**Dataset entries:**
####################

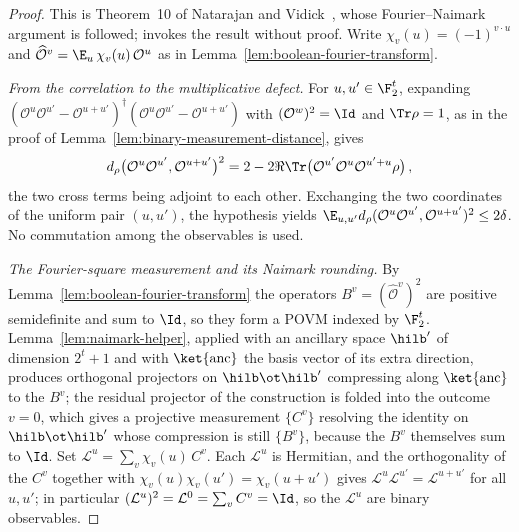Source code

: \begin{proof}
	\leanok
	This is Theorem~10 of Natarajan and Vidick~\cite{Natarajan2017Linearity},
	whose Fourier--Naimark argument is followed; \cite{Ji2020MIPStar} invokes
	the result without proof. Write $\chi_v(u) = (-1)^{v \cdot u}$ and
	$\widehat{\mathcal{O}}^v = \E_u \, \chi_v(u) \, \mathcal{O}^u$ as in
	Lemma~\ref{lem:boolean-fourier-transform}.

	\emph{From the correlation to the multiplicative defect.} For
	$u, u' \in \F_2^t$, expanding
	$(\mathcal{O}^u \mathcal{O}^{u'} - \mathcal{O}^{u+u'})^\dagger
	(\mathcal{O}^u \mathcal{O}^{u'} - \mathcal{O}^{u+u'})$ with
	$(\mathcal{O}^w)^2 = \Id$ and $\Tr \rho = 1$, as in the proof of
	Lemma~\ref{lem:binary-measurement-distance}, gives
	\[
		d_\rho\big(\mathcal{O}^u \mathcal{O}^{u'}, \mathcal{O}^{u+u'}\big)^2
		= 2 - 2 \Re \Tr\big(\mathcal{O}^{u'} \mathcal{O}^u
		\mathcal{O}^{u'+u} \rho\big)\,,
	\]
	the two cross terms being adjoint to each other. Exchanging the two
	coordinates of the uniform pair $(u,u')$, the hypothesis yields
	$\E_{u,u'} d_\rho(\mathcal{O}^u \mathcal{O}^{u'},
	\mathcal{O}^{u+u'})^2 \le 2\delta$. No commutation among the
	observables is used.

	\emph{The Fourier-square measurement and its Naimark rounding.} By
	Lemma~\ref{lem:boolean-fourier-transform} the operators
	$B^v = (\widehat{\mathcal{O}}^v)^2$ are positive semidefinite and sum to
	$\Id$, so they form a POVM indexed by $\F_2^t$.
	Lemma~\ref{lem:naimark-helper}, applied with an ancillary space $\hilb'$
	of dimension $2^t + 1$ and with $\ket{\mathrm{anc}}$ the basis vector of
	its extra direction, produces orthogonal projectors on $\hilb \ot \hilb'$
	compressing along $\ket{\mathrm{anc}}$ to the $B^v$; the residual
	projector of the construction is folded into the outcome $v = 0$, which
	gives a projective measurement $\{C^v\}$ resolving the identity on
	$\hilb \ot \hilb'$ whose compression is still $\{B^v\}$, because the
	$B^v$ themselves sum to $\Id$. Set
	$\mathcal{L}^u = \sum_v \chi_v(u) \, C^v$. Each $\mathcal{L}^u$ is
	Hermitian, and the orthogonality of the $C^v$ together with
	$\chi_v(u) \chi_v(u') = \chi_v(u+u')$ gives
	$\mathcal{L}^u \mathcal{L}^{u'} = \mathcal{L}^{u+u'}$ for all $u, u'$;
	in particular $(\mathcal{L}^u)^2 = \mathcal{L}^0 = \sum_v C^v = \Id$,
	so the $\mathcal{L}^u$ are binary observables.


\end{proof}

####################

**What you need to do:** Reprint every record exactly and skip the pictures.

**Response area:**
Source code

: \begin{proof}
	\leanok
	This is Theorem~10 of Natarajan and Vidick~\cite{Natarajan2017Linearity},
	whose Fourier--Naimark argument is followed; \cite{Ji2020MIPStar} invokes
	the result without proof. Write $\chi_v(u) = (-1)^{v \cdot u}$ and
	$\widehat{\mathcal{O}}^v = \E_u \, \chi_v(u) \, \mathcal{O}^u$ as in
	Lemma~\ref{lem:boolean-fourier-transform}.

	\emph{From the correlation to the multiplicative defect.} For
	$u, u' \in \F_2^t$, expanding
	$(\mathcal{O}^u \mathcal{O}^{u'} - \mathcal{O}^{u+u'})^\dagger
	(\mathcal{O}^u \mathcal{O}^{u'} - \mathcal{O}^{u+u'})$ with
	$(\mathcal{O}^w)^2 = \Id$ and $\Tr \rho = 1$, as in the proof of
	Lemma~\ref{lem:binary-measurement-distance}, gives
	\[
		d_\rho\big(\mathcal{O}^u \mathcal{O}^{u'}, \mathcal{O}^{u+u'}\big)^2
		= 2 - 2 \Re \Tr\big(\mathcal{O}^{u'} \mathcal{O}^u
		\mathcal{O}^{u'+u} \rho\big)\,,
	\]
	the two cross terms being adjoint to each other. Exchanging the two
	coordinates of the uniform pair $(u,u')$, the hypothesis yields
	$\E_{u,u'} d_\rho(\mathcal{O}^u \mathcal{O}^{u'},
	\mathcal{O}^{u+u'})^2 \le 2\delta$. No commutation among the
	observables is used.

	\emph{The Fourier-square measurement and its Naimark rounding.} By
	Lemma~\ref{lem:boolean-fourier-transform} the operators
	$B^v = (\widehat{\mathcal{O}}^v)^2$ are positive semidefinite and sum to
	$\Id$, so they form a POVM indexed by $\F_2^t$.
	Lemma~\ref{lem:naimark-helper}, applied with an ancillary space $\hilb'$
	of dimension $2^t + 1$ and with $\ket{\mathrm{anc}}$ the basis vector of
	its extra direction, produces orthogonal projectors on $\hilb \ot \hilb'$
	compressing along $\ket{\mathrm{anc}}$ to the $B^v$; the residual
	projector of the construction is folded into the outcome $v = 0$, which
	gives a projective measurement $\{C^v\}$ resolving the identity on
	$\hilb \ot \hilb'$ whose compression is still $\{B^v\}$, because the
	$B^v$ themselves sum to $\Id$. Set
	$\mathcal{L}^u = \sum_v \chi_v(u) \, C^v$. Each $\mathcal{L}^u$ is
	Hermitian, and the orthogonality of the $C^v$ together with
	$\chi_v(u) \chi_v(u') = \chi_v(u+u')$ gives
	$\mathcal{L}^u \mathcal{L}^{u'} = \mathcal{L}^{u+u'}$ for all $u, u'$;
	in particular $(\mathcal{L}^u)^2 = \mathcal{L}^0 = \sum_v C^v = \Id$,
	so the $\mathcal{L}^u$ are binary observables.


\end{proof}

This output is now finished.